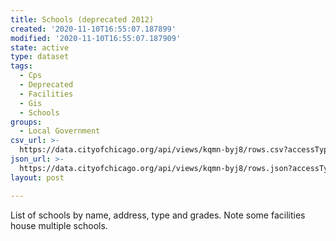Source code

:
```yaml
---
title: Schools (deprecated 2012)
created: '2020-11-10T16:55:07.187899'
modified: '2020-11-10T16:55:07.187909'
state: active
type: dataset
tags:
  - Cps
  - Deprecated
  - Facilities
  - Gis
  - Schools
groups:
  - Local Government
csv_url: >-
  https://data.cityofchicago.org/api/views/kqmn-byj8/rows.csv?accessType=DOWNLOAD
json_url: >-
  https://data.cityofchicago.org/api/views/kqmn-byj8/rows.json?accessType=DOWNLOAD
layout: post

---
```

List of schools by name, address, type and grades. Note some facilities house multiple schools.
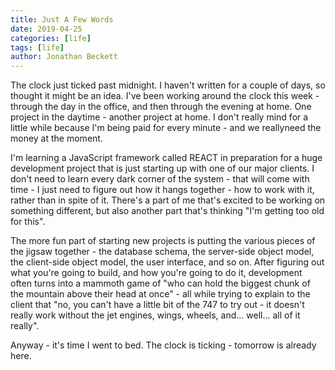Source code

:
 ```yaml
---
title: Just A Few Words
date: 2019-04-25
categories: [life]
tags: [life]
author: Jonathan Beckett
---
```


 The clock just ticked past midnight. I haven't written for a couple of days, so thought it might be an idea. I've been working around the clock this week - through the day in the office, and then through the evening at home. One project in the daytime - another project at home. I don't really mind for a little while because I'm being paid for every minute - and we reallyneed the money at the moment.

I'm learning a JavaScript framework called REACT in preparation for a huge development project that is just starting up with one of our major clients. I don't need to learn every dark corner of the system - that will come with time - I just need to figure out how it hangs together - how to work with it, rather than in spite of it. There's a part of me that's excited to be working on something different, but also another part that's thinking "I'm getting too old for this".

The more fun part of starting new projects is putting the various pieces of the jigsaw together - the database schema, the server-side object model, the client-side object model, the user interface, and so on. After figuring out what you're going to build, and how you're going to do it, development often turns into a mammoth game of "who can hold the biggest chunk of the mountain above their head at once" - all while trying to explain to the client that "no, you can't have a little bit of the 747 to try out - it doesn't really work without the jet engines, wings, wheels, and... well... all of it really".

Anyway - it's time I went to bed. The clock is ticking - tomorrow is already here.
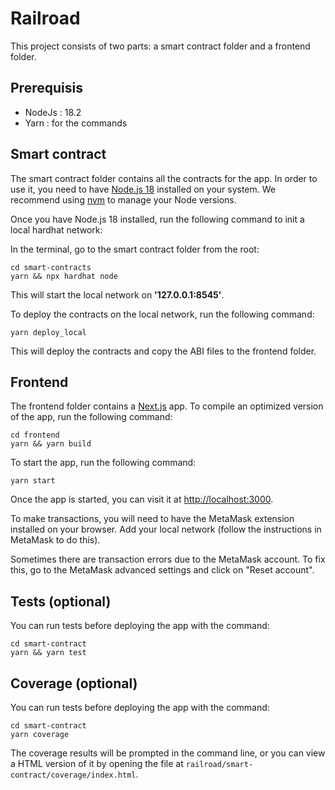 # Railroad


This project consists of two parts: a smart contract folder and a frontend folder.

## Prerequisis
- NodeJs : 18.2
- Yarn : for the commands

## Smart contract

The smart contract folder contains all the contracts for the app. In order to use it, you need to have [Node.js 18](https://nodejs.org/en/download/) installed on your system. We recommend using [nvm](https://github.com/nvm-sh/nvm) to manage your Node versions.

Once you have Node.js 18 installed, run the following command to init a local hardhat network:

In the terminal, go to the smart contract folder from the root:

```
cd smart-contracts
yarn && npx hardhat node
```

This will start the local network on **'127.0.0.1:8545'**.

To deploy the contracts on the local network, run the following command:

```
yarn deploy_local
```

This will deploy the contracts and copy the ABI files to the frontend folder.

## Frontend
The frontend folder contains a [Next.js](https://nextjs.org/) app. To compile an optimized version of the app, run the following command:

```
cd frontend
yarn && yarn build
```

To start the app, run the following command:

```
yarn start
```

Once the app is started, you can visit it at [http://localhost:3000](http://localhost:3000).

To make transactions, you will need to have the MetaMask extension installed on your browser. Add your local network (follow the instructions in MetaMask to do this).

Sometimes there are transaction errors due to the MetaMask account. To fix this, go to the MetaMask advanced settings and click on "Reset account".


## Tests (optional)
You can run tests before deploying the app with the command:

```
cd smart-contract
yarn && yarn test
```

## Coverage (optional)
You can run tests before deploying the app with the command:

```
cd smart-contract
yarn coverage
```
The coverage results will be prompted in the command line, or you can view a HTML version of it by opening the file at `railroad/smart-contract/coverage/index.html`.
──────────────────────────────
Strip out the pictures and repeat the listing above exactly.

## Solution for this problem:
Source code

:
```yaml
---
title: Schools (deprecated 2012)
created: '2020-11-10T16:55:07.187899'
modified: '2020-11-10T16:55:07.187909'
state: active
type: dataset
tags:
  - Cps
  - Deprecated
  - Facilities
  - Gis
  - Schools
groups:
  - Local Government
csv_url: >-
  https://data.cityofchicago.org/api/views/kqmn-byj8/rows.csv?accessType=DOWNLOAD
json_url: >-
  https://data.cityofchicago.org/api/views/kqmn-byj8/rows.json?accessType=DOWNLOAD
layout: post

---
```

List of schools by name, address, type and grades. Note some facilities house multiple schools.
Source code

:
 ```yaml
---
title: Just A Few Words
date: 2019-04-25
categories: [life]
tags: [life]
author: Jonathan Beckett
---
```


 The clock just ticked past midnight. I haven't written for a couple of days, so thought it might be an idea. I've been working around the clock this week - through the day in the office, and then through the evening at home. One project in the daytime - another project at home. I don't really mind for a little while because I'm being paid for every minute - and we reallyneed the money at the moment.

I'm learning a JavaScript framework called REACT in preparation for a huge development project that is just starting up with one of our major clients. I don't need to learn every dark corner of the system - that will come with time - I just need to figure out how it hangs together - how to work with it, rather than in spite of it. There's a part of me that's excited to be working on something different, but also another part that's thinking "I'm getting too old for this".

The more fun part of starting new projects is putting the various pieces of the jigsaw together - the database schema, the server-side object model, the client-side object model, the user interface, and so on. After figuring out what you're going to build, and how you're going to do it, development often turns into a mammoth game of "who can hold the biggest chunk of the mountain above their head at once" - all while trying to explain to the client that "no, you can't have a little bit of the 747 to try out - it doesn't really work without the jet engines, wings, wheels, and... well... all of it really".

Anyway - it's time I went to bed. The clock is ticking - tomorrow is already here.
 # Railroad


This project consists of two parts: a smart contract folder and a frontend folder.

## Prerequisis
- NodeJs : 18.2
- Yarn : for the commands

## Smart contract

The smart contract folder contains all the contracts for the app. In order to use it, you need to have [Node.js 18](https://nodejs.org/en/download/) installed on your system. We recommend using [nvm](https://github.com/nvm-sh/nvm) to manage your Node versions.

Once you have Node.js 18 installed, run the following command to init a local hardhat network:

In the terminal, go to the smart contract folder from the root:

```
cd smart-contracts
yarn && npx hardhat node
```

This will start the local network on **'127.0.0.1:8545'**.

To deploy the contracts on the local network, run the following command:

```
yarn deploy_local
```

This will deploy the contracts and copy the ABI files to the frontend folder.

## Frontend
The frontend folder contains a [Next.js](https://nextjs.org/) app. To compile an optimized version of the app, run the following command:

```
cd frontend
yarn && yarn build
```

To start the app, run the following command:

```
yarn start
```

Once the app is started, you can visit it at [http://localhost:3000](http://localhost:3000).

To make transactions, you will need to have the MetaMask extension installed on your browser. Add your local network (follow the instructions in MetaMask to do this).

Sometimes there are transaction errors due to the MetaMask account. To fix this, go to the MetaMask advanced settings and click on "Reset account".


## Tests (optional)
You can run tests before deploying the app with the command:

```
cd smart-contract
yarn && yarn test
```

## Coverage (optional)
You can run tests before deploying the app with the command:

```
cd smart-contract
yarn coverage
```
The coverage results will be prompted in the command line, or you can view a HTML version of it by opening the file at `railroad/smart-contract/coverage/index.html`.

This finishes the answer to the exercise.